POST /api/v1/jobs/{job_id}/tmx-export:

requires the job to already have translation results
creates a review_tmx artifact
creates a ReviewSession with status exported

TMX Import

POST /api/v1/jobs/{job_id}/tmx-import:

requires an uploaded TMX file in the file field
validates job id, document version id, language pair, and anchors against the exported job
stores the uploaded review file as review_import_tmx
marks changed segments as human_verified
preserves the existing verification state for unchanged segments unless the TMX explicitly carries verificationStatus=human_verified
creates reviewed CandidateMemoryEntry rows from the imported targets
moves the job to reassembly_pending only when no review-required or blocked states remain after import
can reassemble immediately in sync mode or dispatch reassembly in async mode

Control And Recovery Actions

Cancel

POST /api/v1/jobs/{job_id}/cancel:

is allowed unless the job is already in a terminal completed, blocked, or failed state
records cancellation metadata on the job and emits an audit event using the authenticated actor identity

Rerun

POST /api/v1/jobs/{job_id}/rerun:

reuses the source artifact from the original job
re-runs preflight against the current active language pair policy
creates a new job linked back to the source job in metadata and audit events
attributes the rerun request to the authenticated user
dispatches extraction on commit when async is enabled

Startup Recovery

On Django startup, the app also performs a small recovery pass for abandoned jobs:

jobs stuck in in_progress with a stale or missing heartbeat are marked failed
this is intended to prevent permanently stuck jobs after process crashes or hard kills
recovery is best-effort and depends on the jobs table already existing

Replay Package

POST /api/v1/jobs/{job_id}/replay:

requires translation results and a TMX artifact
creates a ZIP replay package containing TMX plus JSON sidecars

Comparison

GET /api/v1/jobs/{job_id}/compare?other_job_id=... returns a structured comparison report between two jobs.
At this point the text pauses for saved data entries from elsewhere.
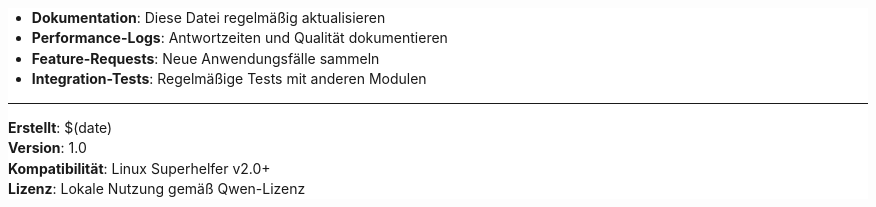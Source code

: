 - **Dokumentation**: Diese Datei regelmäßig aktualisieren
- **Performance-Logs**: Antwortzeiten und Qualität dokumentieren  
- **Feature-Requests**: Neue Anwendungsfälle sammeln
- **Integration-Tests**: Regelmäßige Tests mit anderen Modulen

---

**Erstellt**: $(date)  
**Version**: 1.0  
**Kompatibilität**: Linux Superhelfer v2.0+  
**Lizenz**: Lokale Nutzung gemäß Qwen-Lizenz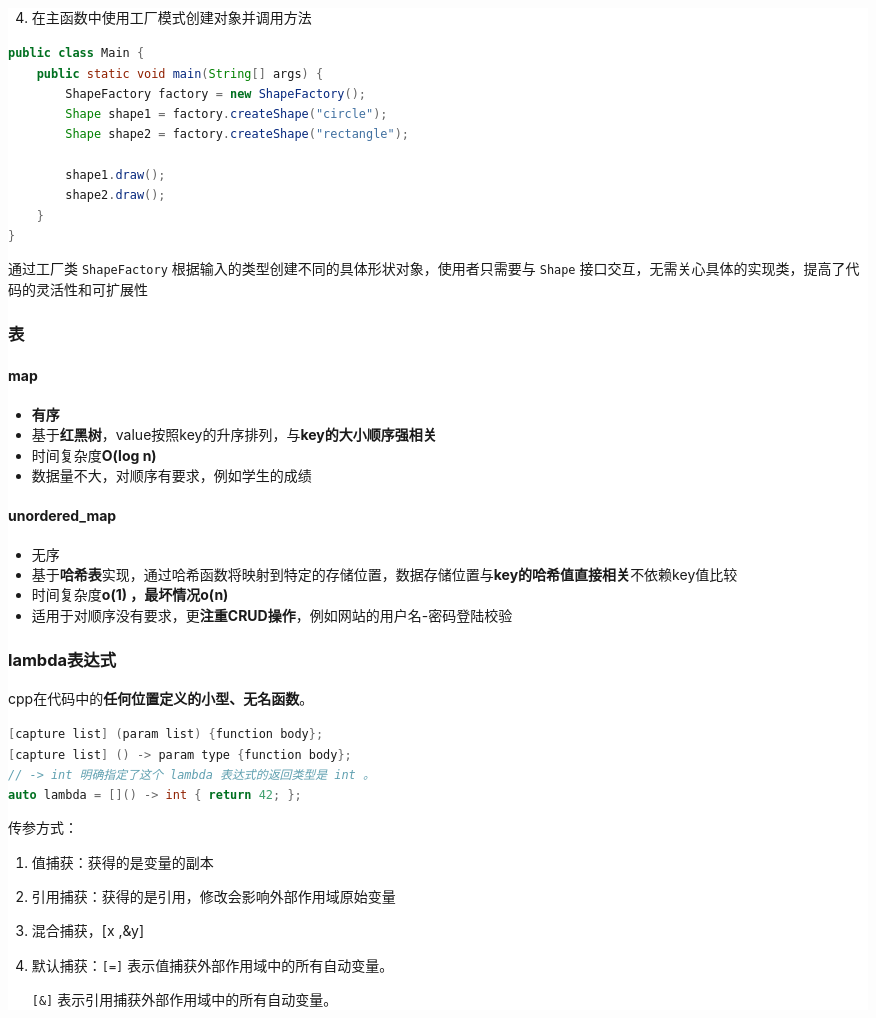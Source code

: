 4. 在主函数中使用工厂模式创建对象并调用方法

```java
public class Main {
    public static void main(String[] args) {
        ShapeFactory factory = new ShapeFactory();
        Shape shape1 = factory.createShape("circle");
        Shape shape2 = factory.createShape("rectangle");

        shape1.draw();
        shape2.draw();
    }
}
```

通过工厂类 `ShapeFactory` 根据输入的类型创建不同的具体形状对象，使用者只需要与 `Shape` 接口交互，无需关心具体的实现类，提高了代码的灵活性和可扩展性



### 表

#### map

- **有序**
- 基于**红黑树**，value按照key的升序排列，与**key的大小顺序强相关**
- 时间复杂度**O(log n)**
- 数据量不大，对顺序有要求，例如学生的成绩

#### unordered_map

- 无序
- 基于**哈希表**实现，通过哈希函数将映射到特定的存储位置，数据存储位置与**key的哈希值直接相关**不依赖key值比较
- 时间复杂度**o(1) ，最坏情况o(n)**
- 适用于对顺序没有要求，更**注重CRUD操作**，例如网站的用户名-密码登陆校验



### lambda表达式

cpp在代码中的**任何位置定义的小型、无名函数**。

```cpp
[capture list] (param list) {function body};
[capture list] () -> param type {function body};
// -> int 明确指定了这个 lambda 表达式的返回类型是 int 。
auto lambda = []() -> int { return 42; };
```

传参方式：

1. 值捕获：获得的是变量的副本

2. 引用捕获：获得的是引用，修改会影响外部作用域原始变量

3. 混合捕获，[x ,&y]

4. 默认捕获：`[=]` 表示值捕获外部作用域中的所有自动变量。

   `[&]` 表示引用捕获外部作用域中的所有自动变量。
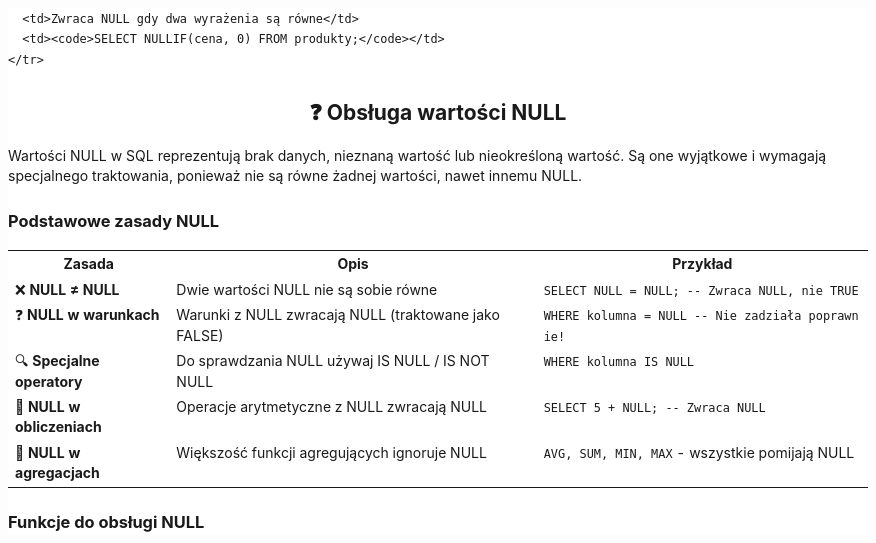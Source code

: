       <td>Zwraca NULL gdy dwa wyrażenia są równe</td>
      <td><code>SELECT NULLIF(cena, 0) FROM produkty;</code></td>
    </tr>
  </table>
</div>
<div align="center" id="null-values">

## ❓ Obsługa wartości NULL

</div>

Wartości NULL w SQL reprezentują brak danych, nieznaną wartość lub nieokreśloną wartość. Są one wyjątkowe i wymagają specjalnego traktowania, ponieważ nie są równe żadnej wartości, nawet innemu NULL.

### Podstawowe zasady NULL

<div align="center">
  <table>
    <tr>
      <th>Zasada</th>
      <th>Opis</th>
      <th>Przykład</th>
    </tr>
    <tr>
      <td>❌ <strong>NULL ≠ NULL</strong></td>
      <td>Dwie wartości NULL nie są sobie równe</td>
      <td><code>SELECT NULL = NULL; -- Zwraca NULL, nie TRUE</code></td>
    </tr>
    <tr>
      <td>❓ <strong>NULL w warunkach</strong></td>
      <td>Warunki z NULL zwracają NULL (traktowane jako FALSE)</td>
      <td><code>WHERE kolumna = NULL -- Nie zadziała poprawnie!</code></td>
    </tr>
    <tr>
      <td>🔍 <strong>Specjalne operatory</strong></td>
      <td>Do sprawdzania NULL używaj IS NULL / IS NOT NULL</td>
      <td><code>WHERE kolumna IS NULL</code></td>
    </tr>
    <tr>
      <td>🧮 <strong>NULL w obliczeniach</strong></td>
      <td>Operacje arytmetyczne z NULL zwracają NULL</td>
      <td><code>SELECT 5 + NULL; -- Zwraca NULL</code></td>
    </tr>
    <tr>
      <td>🔢 <strong>NULL w agregacjach</strong></td>
      <td>Większość funkcji agregujących ignoruje NULL</td>
      <td><code>AVG, SUM, MIN, MAX</code> - wszystkie pomijają NULL</td>
    </tr>
  </table>
</div>

### Funkcje do obsługi NULL
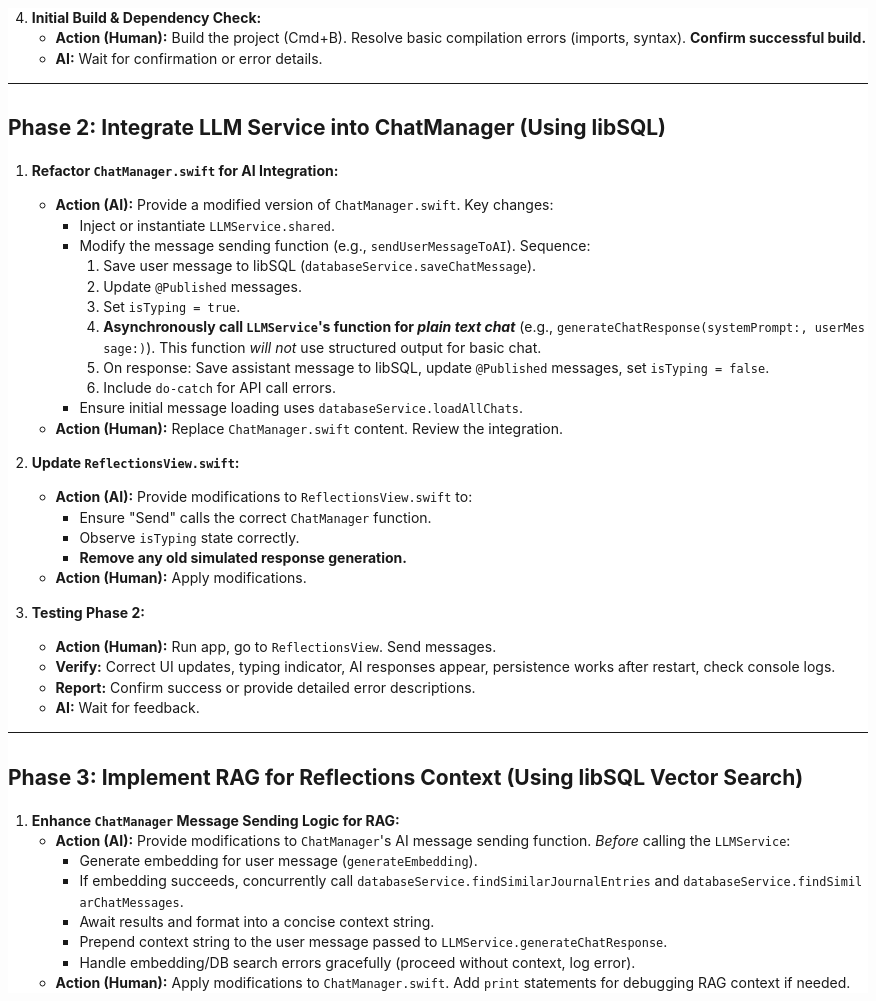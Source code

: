 4.  **Initial Build & Dependency Check:**
    *   **Action (Human):** Build the project (Cmd+B). Resolve basic compilation errors (imports, syntax). **Confirm successful build.**
    *   **AI:** Wait for confirmation or error details.

---

## Phase 2: Integrate LLM Service into ChatManager (Using libSQL)

1.  **Refactor `ChatManager.swift` for AI Integration:**
    *   **Action (AI):** Provide a modified version of `ChatManager.swift`. Key changes:
        *   Inject or instantiate `LLMService.shared`.
        *   Modify the message sending function (e.g., `sendUserMessageToAI`). Sequence:
            1.  Save user message to libSQL (`databaseService.saveChatMessage`).
            2.  Update `@Published` messages.
            3.  Set `isTyping = true`.
            4.  **Asynchronously call `LLMService`'s function for *plain text chat*** (e.g., `generateChatResponse(systemPrompt:, userMessage:)`). This function *will not* use structured output for basic chat.
            5.  On response: Save assistant message to libSQL, update `@Published` messages, set `isTyping = false`.
            6.  Include `do-catch` for API call errors.
        *   Ensure initial message loading uses `databaseService.loadAllChats`.
    *   **Action (Human):** Replace `ChatManager.swift` content. Review the integration.

2.  **Update `ReflectionsView.swift`:**
    *   **Action (AI):** Provide modifications to `ReflectionsView.swift` to:
        *   Ensure "Send" calls the correct `ChatManager` function.
        *   Observe `isTyping` state correctly.
        *   **Remove any old simulated response generation.**
    *   **Action (Human):** Apply modifications.

3.  **Testing Phase 2:**
    *   **Action (Human):** Run app, go to `ReflectionsView`. Send messages.
    *   **Verify:** Correct UI updates, typing indicator, AI responses appear, persistence works after restart, check console logs.
    *   **Report:** Confirm success or provide detailed error descriptions.
    *   **AI:** Wait for feedback.

---

## Phase 3: Implement RAG for Reflections Context (Using libSQL Vector Search)

1.  **Enhance `ChatManager` Message Sending Logic for RAG:**
    *   **Action (AI):** Provide modifications to `ChatManager`'s AI message sending function. *Before* calling the `LLMService`:
        *   Generate embedding for user message (`generateEmbedding`).
        *   If embedding succeeds, concurrently call `databaseService.findSimilarJournalEntries` and `databaseService.findSimilarChatMessages`.
        *   Await results and format into a concise context string.
        *   Prepend context string to the user message passed to `LLMService.generateChatResponse`.
        *   Handle embedding/DB search errors gracefully (proceed without context, log error).
    *   **Action (Human):** Apply modifications to `ChatManager.swift`. Add `print` statements for debugging RAG context if needed.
Current comparison behavior:

comparison is anchored on extracted segment identifiers, not on a binary DOCX diff
it reports changed translated text, verification_state, result_source, provider model, and review status deltas
the file-history console uses the same comparison service to compare two runs from the same filename timeline

Artifacts Produced Along The Way

A typical successful end-to-end run can create:

source_docx
preflight_report
extraction_manifest
qa_report
optional review_tmx
optional review_import_tmx
optional replay_package
reassembly_manifest
final_docx

The exact set depends on whether the job is blocked, reviewed, replayed, or directly completed. For artifact retention and download behavior, see Storage And Artifacts.